Find each line below containing the word "gameInProgress" and copy it.

▶

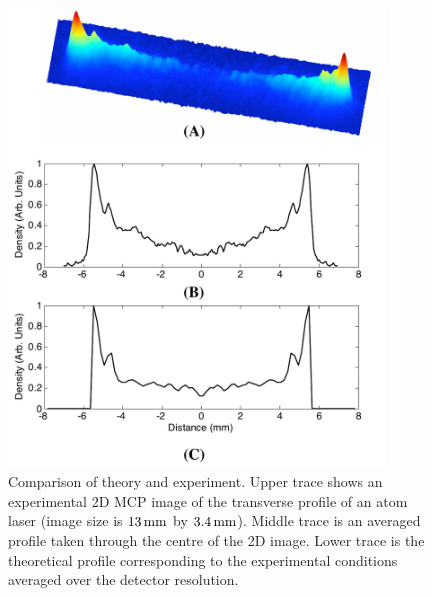 \begin{figure}
    \centering
    \includegraphics[width=10cm]{HeliumTransverseProfileExpTheoryComparison}
    \caption{Comparison of theory and experiment.  Upper trace shows an experimental 2D MCP image of the transverse profile of an atom laser (image size is $\unit[13]{mm}$ by $\unit[3.4]{mm}$).  Middle trace is an averaged profile taken through the centre of the 2D image.  Lower trace is the theoretical profile corresponding to the experimental conditions averaged over the detector resolution.}
    \label{BackgroundTheory:HeliumTransverseProfileExpTheoryComparison}
\end{figure}

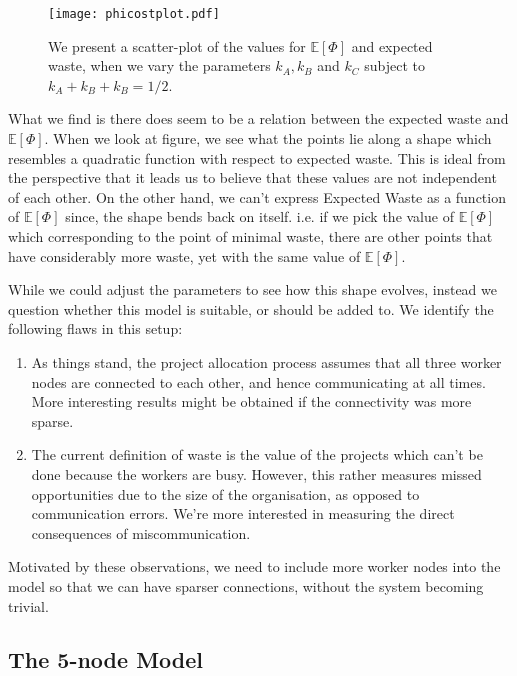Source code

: \begin{figure}[!ht]
	\centering
	\texttt{[image: phicostplot.pdf]}
	\caption{We present a scatter-plot of the values for $\mathbb{E}[\Phi]$ and expected waste, when we vary the parameters $k_A, k_B$ and $k_C$ subject to $k_A+k_B+k_B=1/2$.}
	\label{fig:simple_model_phi_cost_plot}
\end{figure}

What we find is there does seem to be a relation between the expected waste and $\mathbb{E}[\Phi]$. When we look at figure, we see what the points lie along a shape which resembles a quadratic function with respect to expected waste. This is ideal from the perspective that it leads us to believe that these values are not independent of each other. On the other hand, we can't express Expected Waste as a function of $\mathbb{E}[\Phi]$ since, the shape bends back on itself. i.e. if we pick the value of $\mathbb{E}[\Phi]$ which corresponding to the point of minimal waste, there are other points that have considerably more waste, yet with the same value of $\mathbb{E}[\Phi]$.

While we could adjust the parameters to see how this shape evolves, instead we question whether this model is suitable, or should be added to. We identify the following flaws in this setup:

\begin{enumerate}
	\item As things stand, the project allocation process assumes that all three worker nodes are connected to each other, and hence communicating at all times. More interesting results might be obtained if the connectivity was more sparse.
	
	\item The current definition of waste is the value of the projects which can't be done because the workers are busy. However, this rather measures missed opportunities due to the size of the organisation, as opposed to communication errors. We're more interested in measuring the direct consequences of miscommunication.

\end{enumerate}

Motivated by these observations, we need to include more worker nodes into the model so that we can have sparser connections, without the system becoming trivial. 

\subsection{The 5-node Model}

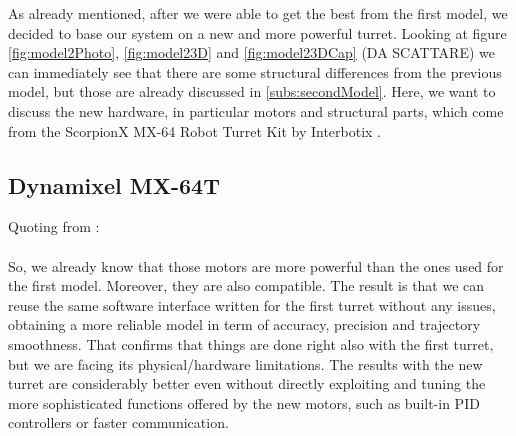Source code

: As already mentioned, after we were able to get the best from the first model, we decided to base our system on a new and more powerful turret. Looking at figure \ref{fig:model2Photo}, \ref{fig:model23D} and \ref{fig:model23DCap} (DA SCATTARE) we can immediately see that there are some structural differences from the previous model, but those are already discussed in \ref{subs:secondModel}. Here, we want to discuss the new hardware, in particular motors and structural parts, which come from the ScorpionX MX-64 Robot Turret Kit by Interbotix \cite{MX64Turret}.
\subsection{Dynamixel MX-64T}
Quoting from \cite{web-MX64}:\\
\\
So, we already know that those motors are more powerful than the ones used for the first model. Moreover, they are also compatible. The result is that we can reuse the same software interface written for the first turret without any issues, obtaining a more reliable model in term of accuracy, precision and trajectory smoothness. That confirms that things are done right also with the first turret, but we are facing its physical/hardware limitations. The results with the new turret are considerably better even without directly exploiting and tuning the more sophisticated functions offered by the new motors, such as built-in PID controllers or faster communication.
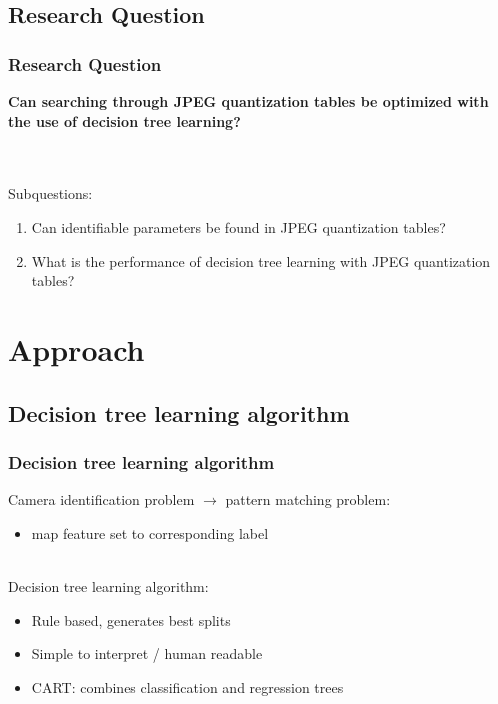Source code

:\documentclass{beamer}
\begin{document}
\subsection{Research Question}
\begin{frame}
\frametitle{Research Question}
\begin{center}
\textbf{\Large Can searching through JPEG quantization tables be optimized with the use of decision tree learning?} \\ ~\\
\end{center}
~\\
Subquestions:
\begin{enumerate}
\item Can identifiable parameters be found in JPEG quantization tables?
\item What is the performance of decision tree learning with JPEG quantization tables?
\end{enumerate}
\end{frame}




\section[Approach]{Approach}
\subsection{Decision tree learning algorithm}
\begin{frame}
\frametitle{Decision tree learning algorithm}
Camera identification problem $\rightarrow$ pattern matching problem:\\
\begin{itemize}
\item map feature set to corresponding label
\end{itemize}
~\\
Decision tree learning algorithm:
\begin{itemize}
\item Rule based, generates best splits
\item Simple to interpret / human readable
\item CART: combines classification and regression trees
\end{itemize}
\end{frame}
\end{document}
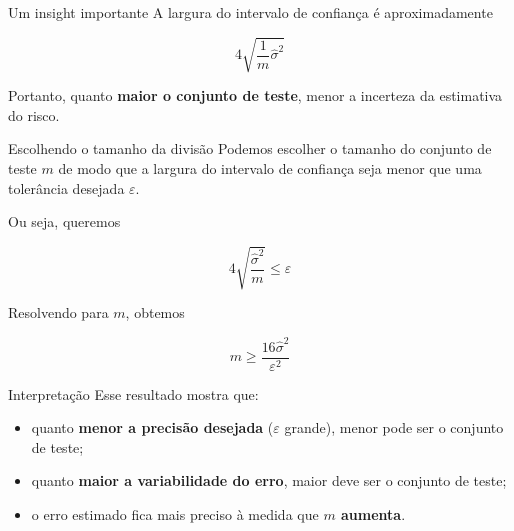\documentclass[
  ignorenonframetext,
  aspectratio=169,
]{beamer}
\providecommand{\tightlist}{%
  \setlength{\itemsep}{0pt}\setlength{\parskip}{0pt}}
\begin{document}
\begin{frame}
\begin{block}{Um insight importante}
\label{um-insight-importante}
A largura do intervalo de confiança é aproximadamente

\[
4\sqrt{\frac{1}{m}\hat{\sigma}^2}
\]

Portanto, quanto \textbf{maior o conjunto de teste}, menor a incerteza
da estimativa do risco.
\end{block}
\end{frame}

\begin{frame}
\begin{block}{Escolhendo o tamanho da divisão}
\label{escolhendo-o-tamanho-da-divisuxe3o}
Podemos escolher o tamanho do conjunto de teste \(m\) de modo que a
largura do intervalo de confiança seja menor que uma tolerância desejada
\(\varepsilon\).

Ou seja, queremos

\[
4\sqrt{\frac{\hat{\sigma}^2}{m}} \le \varepsilon
\]

Resolvendo para \(m\), obtemos

\[
m \ge \frac{16\hat{\sigma}^2}{\varepsilon^2}
\]
\end{block}
\end{frame}

\begin{frame}
\begin{block}{Interpretação}
\label{interpretauxe7uxe3o-7}
Esse resultado mostra que:

\begin{itemize}
\tightlist
\item
  quanto \textbf{menor a precisão desejada} (\(\varepsilon\) grande),
  menor pode ser o conjunto de teste;
\item
  quanto \textbf{maior a variabilidade do erro}, maior deve ser o
  conjunto de teste;
\item
  o erro estimado fica mais preciso à medida que \textbf{\(m\) aumenta}.
\end{itemize}
\end{block}
\end{frame}
\end{document}
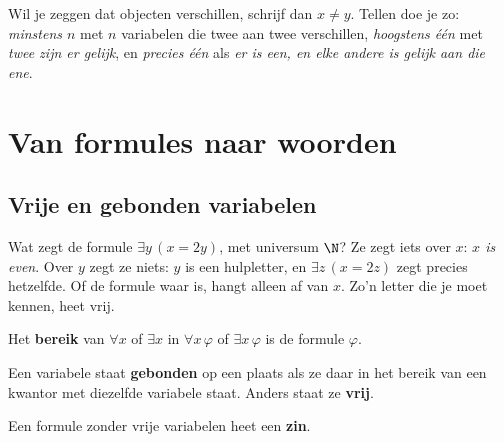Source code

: 
\begin{werkwijze}
Wil je zeggen dat objecten verschillen, schrijf dan $x \neq y$. Tellen doe je zo: \textit{minstens $n$} met $n$ variabelen die twee aan twee verschillen, \textit{hoogstens één} met \textit{twee zijn er gelijk}, en \textit{precies één} als \textit{er is een, en elke andere is gelijk aan die ene}.
\end{werkwijze}

\begin{oefeningen}
\end{oefeningen}

\section{Van formules naar woorden}\label{sec:h1-lezen}

\subsection{Vrije en gebonden variabelen}

Wat zegt de formule $\exists y\, (x = 2y)$, met universum $\N$? Ze zegt iets over $x$: \textit{$x$ is even}. Over $y$ zegt ze niets: $y$ is een hulpletter, en $\exists z\, (x = 2z)$ zegt precies hetzelfde. Of de formule waar is, hangt alleen af van $x$. Zo'n letter die je moet kennen, heet vrij.

\begin{theorie}
Het \textbf{\textcolor{accent}{bereik}} van $\forall x$ of $\exists x$ in $\forall x\, \varphi$ of $\exists x\, \varphi$ is de formule $\varphi$.

\vspace{1mm}
Een variabele staat \textbf{\textcolor{accent}{gebonden}} op een plaats als ze daar in het bereik van een kwantor met diezelfde variabele staat. Anders staat ze \textbf{\textcolor{accent}{vrij}}.

\vspace{1mm}
Een formule zonder vrije variabelen heet een \textbf{\textcolor{accent}{zin}}.
\end{theorie}

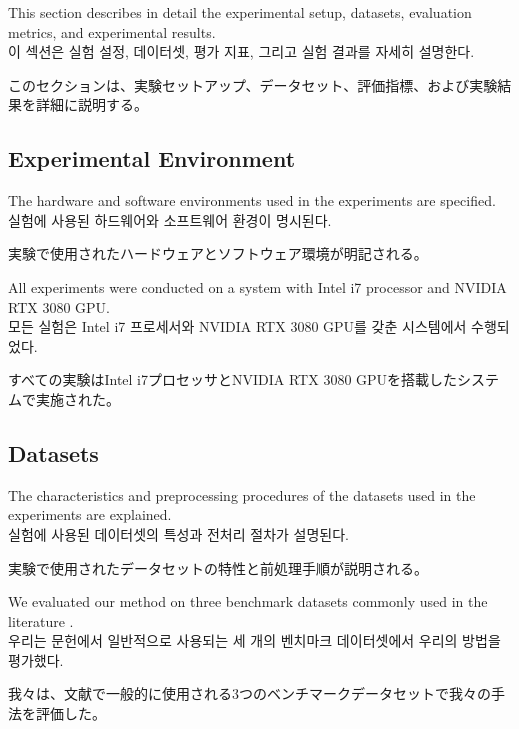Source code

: \documentclass[12pt,a4paper]{article}
\begin{document}
This section describes in detail the experimental setup, datasets, evaluation metrics, and experimental results. \\
이 섹션은 실험 설정, 데이터셋, 평가 지표, 그리고 실험 결과를 자세히 설명한다. \\
\begin{CJK}{UTF8}{min}
このセクションは、実験セットアップ、データセット、評価指標、および実験結果を詳細に説明する。
\end{CJK}

\subsection{Experimental Environment}
The hardware and software environments used in the experiments are specified. \\
실험에 사용된 하드웨어와 소프트웨어 환경이 명시된다. \\
\begin{CJK}{UTF8}{min}
実験で使用されたハードウェアとソフトウェア環境が明記される。
\end{CJK}

All experiments were conducted on a system with Intel i7 processor and NVIDIA RTX 3080 GPU. \\
모든 실험은 Intel i7 프로세서와 NVIDIA RTX 3080 GPU를 갖춘 시스템에서 수행되었다. \\
\begin{CJK}{UTF8}{min}
すべての実験はIntel i7プロセッサとNVIDIA RTX 3080 GPUを搭載したシステムで実施された。
\end{CJK}

\subsection{Datasets}
The characteristics and preprocessing procedures of the datasets used in the experiments are explained. \\
실험에 사용된 데이터셋의 특성과 전처리 절차가 설명된다. \\
\begin{CJK}{UTF8}{min}
実験で使用されたデータセットの特性と前処理手順が説明される。
\end{CJK}

We evaluated our method on three benchmark datasets commonly used in the literature \cite{deng2009imagenet}. \\
우리는 문헌에서 일반적으로 사용되는 세 개의 벤치마크 데이터셋에서 우리의 방법을 평가했다. \\
\begin{CJK}{UTF8}{min}
我々は、文献で一般的に使用される3つのベンチマークデータセットで我々の手法を評価した。
\end{CJK}
\end{document}
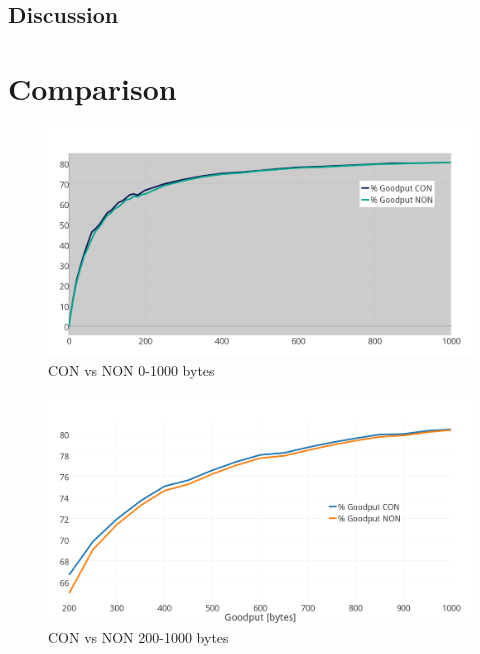 








\subsection{Discussion}

\section{Comparison}



\begin{figure}[ht]
    \centering
    \includegraphics[scale=1.0]{CONvsNONplot_0-k_thickerGRAY.png}    
    \caption{CON vs NON 0-1000 bytes}
    \label{fig:CONvsNON0-1000}
\end{figure}

\begin{figure}[ht]
    \centering
    \includegraphics[scale=1.0]{CONvsNON200-1000thick.png}    
    \caption{CON vs NON 200-1000 bytes}
    \label{fig:CONvsNON200-1000}
\end{figure}

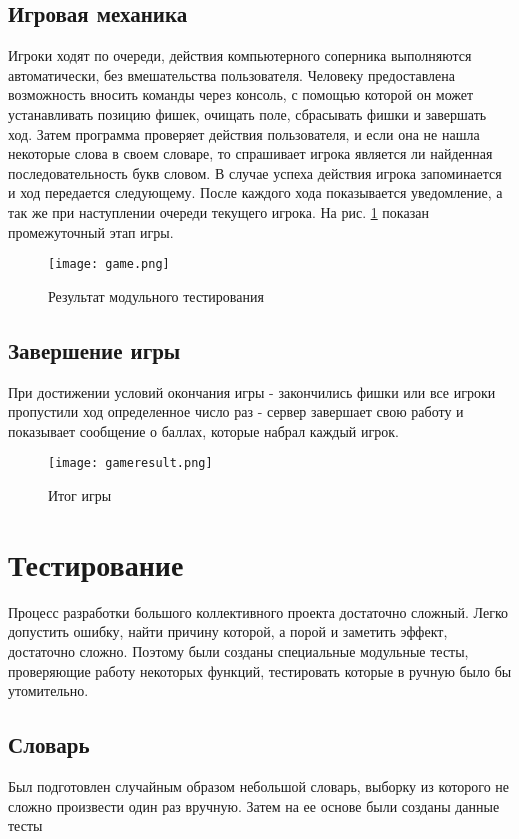 \documentclass[a4paper,14pt]{article}
\begin{document}
	\subsection{Игровая механика}
	Игроки ходят по очереди, действия компьютерного соперника выполняются автоматически, без вмешательства пользователя. Человеку предоставлена возможность вносить команды через консоль, с помощью которой он может устанавливать позицию фишек, очищать поле, сбрасывать фишки и завершать ход. Затем программа проверяет действия пользователя, и если она не нашла некоторые слова в своем словаре, то спрашивает игрока является ли найденная последовательность букв словом. В случае успеха действия игрока запоминается и ход передается следующему. После каждого хода показывается уведомление, а так же при наступлении очереди текущего игрока. На рис. \ref{img:game} показан промежуточный этап игры.
	
	\begin{figure}[bhtp]
		\centering
		\caption{Результат модульного тестирования}
		\texttt{[image: game.png]}\label{img:game}
	\end{figure}

	\subsection{Завершение игры}
	При достижении условий окончания игры - закончились фишки или все игроки пропустили ход определенное число раз - сервер завершает свою работу и показывает сообщение о баллах, которые набрал каждый игрок.
	
	\begin{figure}[bhtp]
		\centering
		\caption{Итог игры}
		\texttt{[image: gameresult.png]}\label{img:gameresult}
	\end{figure}
\section{Тестирование}
	Процесс разработки большого коллективного проекта достаточно сложный. Легко допустить ошибку, найти причину которой, а порой и заметить эффект, достаточно сложно. Поэтому были созданы специальные модульные тесты, проверяющие работу некоторых функций, тестировать которые в ручную было бы утомительно.
	
	\subsection{Словарь}
	Был подготовлен случайным образом небольшой словарь, выборку из которого не сложно произвести один раз вручную. Затем на ее основе были созданы данные тесты
	
\end{document}

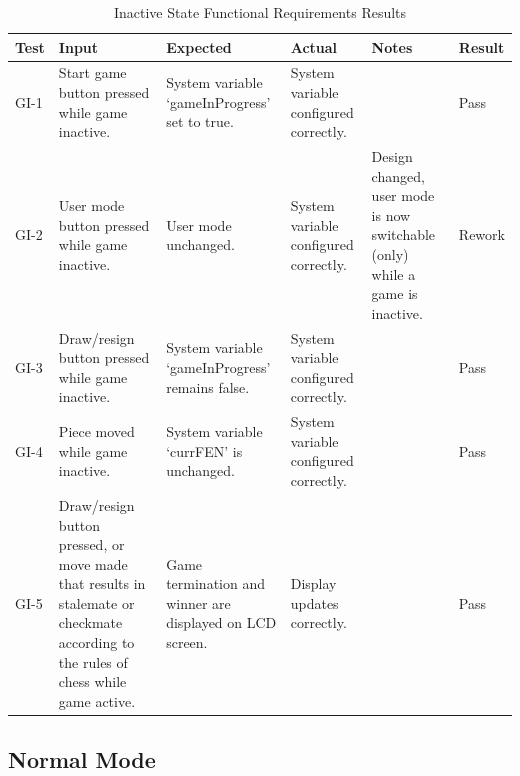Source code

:\documentclass[12pt, titlepage]{article}
\begin{document}
\begin{table}[H]
    \centering
        \setlength{\leftmargini}{0cm}
        \begin{tabular}{| >{\centering\arraybackslash}m{1cm} | 
            >{\centering\arraybackslash}m{2.5cm} | 
            >{\centering\arraybackslash}m{4cm} | 
            >{\centering\arraybackslash}m{3cm} |
            >{\centering\arraybackslash}m{3cm} |
            >{\centering\arraybackslash}m{1.5cm} |}
        \hline
        \rowcolor[gray]{0.9}
        Test & Input & Expected & Actual & Notes & Result\\
        \hline
        GI-1 & Start game button pressed while game inactive. & System variable `gameInProgress' set to true. & System variable configured correctly. &  & Pass \\
        \hline
        GI-2 & User mode button pressed while game inactive. & User mode unchanged. & System variable configured correctly. & Design changed, user mode is now switchable (only) while a game is inactive. & Rework \\
        \hline
        GI-3 & Draw/resign button pressed while game inactive. & System variable `gameInProgress' remains false. & System variable configured correctly. &  & Pass \\
        \hline
        GI-4 & Piece moved while game inactive. & System variable `currFEN' is unchanged. & System variable configured correctly. &  & Pass \\
        \hline
        GI-5 & Draw/resign button pressed, or move made that results in stalemate or checkmate according to the rules of chess while game active. & Game termination and winner are displayed on LCD screen. & Display updates correctly. &  & Pass \\
        \hline
        \end{tabular}
    \caption{Inactive State Functional Requirements Results}
\end{table}

\subsection{Normal Mode}
\end{document}
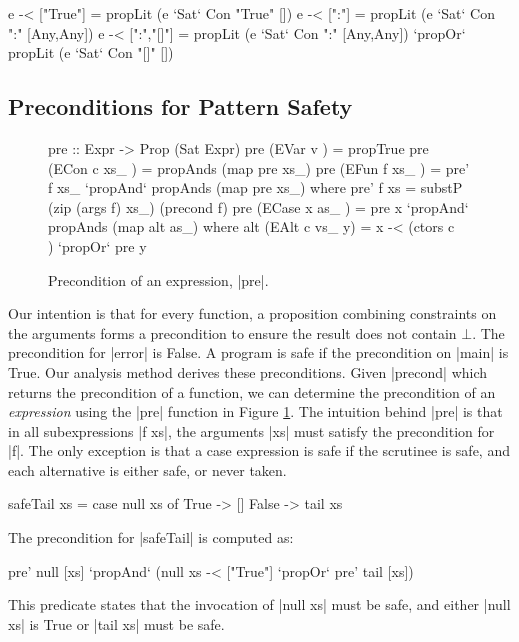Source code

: \begin{code}
e -< ["True"]    =  propLit (e `Sat` Con "True" [])
e -< [":"]       =  propLit (e `Sat` Con ":" [Any,Any])
e -< [":","[]"]  =  propLit (e `Sat` Con ":" [Any,Any]) `propOr`
                    propLit (e `Sat` Con "[]" [])
\end{code}

\subsection{Preconditions for Pattern Safety}
\label{secC:precond}

\begin{figure}
\begin{code}
pre ::  Expr -> Prop (Sat Expr)
pre (EVar v       ) = propTrue
pre (ECon c xs_   ) = propAnds (map pre xs_)
pre (EFun f xs_   ) = pre' f xs_ `propAnd` propAnds (map pre xs_)
    where pre' f xs = substP (zip (args f) xs_) (precond f)
pre (ECase x as_  ) = pre x `propAnd` propAnds (map alt as_)
    where alt (EAlt c vs_ y) = x -< (ctors c \\ [c]) `propOr` pre y
\end{code}
\caption{Precondition of an expression, |pre|.}
\label{figC:precondition}
\end{figure}

Our intention is that for every function, a proposition combining constraints on the arguments forms a precondition to ensure the result does not contain $\bot{}$. The precondition for |error| is False. A program is safe if the precondition on |main| is True. Our analysis method derives these preconditions. Given |precond| which returns the precondition of a function, we can determine the precondition of an \textit{expression} using the |pre| function in Figure \ref{figC:precondition}. The intuition behind |pre| is that in all subexpressions |f xs|, the arguments |xs| must satisfy the precondition for |f|. The only exception is that a case expression is safe if the scrutinee is safe, and each alternative is either safe, or never taken.

\begin{example}
\label{exC:safeTail}
\begin{code}
safeTail xs = case  null xs of
                    True   -> []
                    False  -> tail xs
\end{code}

\noindent The precondition for |safeTail| is computed as:

\ignore\begin{code}
pre' null [xs] `propAnd` (null xs -< ["True"] `propOr` pre' tail [xs])
\end{code}

This predicate states that the invocation of |null xs| must be safe, and either |null xs| is True or |tail xs| must be safe.
\end{example}


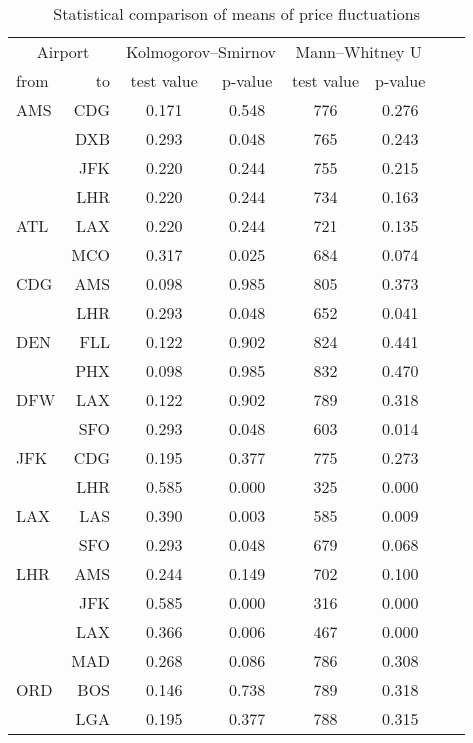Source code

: \begin{table}[h]
    \begin{center}
        \begin{tabular}{l r c c c c c c}
            \toprule
            \multicolumn{2}{c}{Airport}  &  \multicolumn{2}{c}{Kolmogorov--Smirnov} & \multicolumn{2}{c}{Mann--Whitney U} \\[.4ex]
            from  &  to  &  test value   &  p-value  & test value  &  p-value  \\
\midrule
AMS  &  CDG  &  0.171  &  0.548  &  776  &  0.276  \\
~    &  DXB  &  0.293  &  0.048  &  765  &  0.243  \\
~    &  JFK  &  0.220  &  0.244  &  755  &  0.215  \\
~    &  LHR  &  0.220  &  0.244  &  734  &  0.163  \\[.5ex]
ATL  &  LAX  &  0.220  &  0.244  &  721  &  0.135  \\
~    &  MCO  &  0.317  &  0.025  &  684  &  0.074  \\[.5ex]
CDG  &  AMS  &  0.098  &  0.985  &  805  &  0.373  \\
~    &  LHR  &  0.293  &  0.048  &  652  &  0.041  \\[.5ex]
DEN  &  FLL  &  0.122  &  0.902  &  824  &  0.441  \\
~    &  PHX  &  0.098  &  0.985  &  832  &  0.470  \\[.5ex]
DFW  &  LAX  &  0.122  &  0.902  &  789  &  0.318  \\
~    &  SFO  &  0.293  &  0.048  &  603  &  0.014  \\[.5ex]
JFK  &  CDG  &  0.195  &  0.377  &  775  &  0.273  \\
~    &  LHR  &  0.585  &  0.000  &  325  &  0.000  \\[.5ex]
LAX  &  LAS  &  0.390  &  0.003  &  585  &  0.009  \\
~    &  SFO  &  0.293  &  0.048  &  679  &  0.068  \\[.5ex]
LHR  &  AMS  &  0.244  &  0.149  &  702  &  0.100  \\
~    &  JFK  &  0.585  &  0.000  &  316  &  0.000  \\
~    &  LAX  &  0.366  &  0.006  &  467  &  0.000  \\
~    &  MAD  &  0.268  &  0.086  &  786  &  0.308  \\[.5ex]
ORD  &  BOS  &  0.146  &  0.738  &  789  &  0.318  \\
~    &  LGA  &  0.195  &  0.377  &  788  &  0.315  \\
            \bottomrule
        \end{tabular}
        \caption{Statistical comparison of means of price fluctuations}
        \label{tbl:StatisicalComparison}
    \end{center}
\end{table}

◀

**Your solution**
        GI-1 & Start game button pressed while game inactive. & System variable `gameInProgress' set to true. & System variable configured correctly. &  & Pass \\
        GI-3 & Draw/resign button pressed while game inactive. & System variable `gameInProgress' remains false. & System variable configured correctly. &  & Pass \\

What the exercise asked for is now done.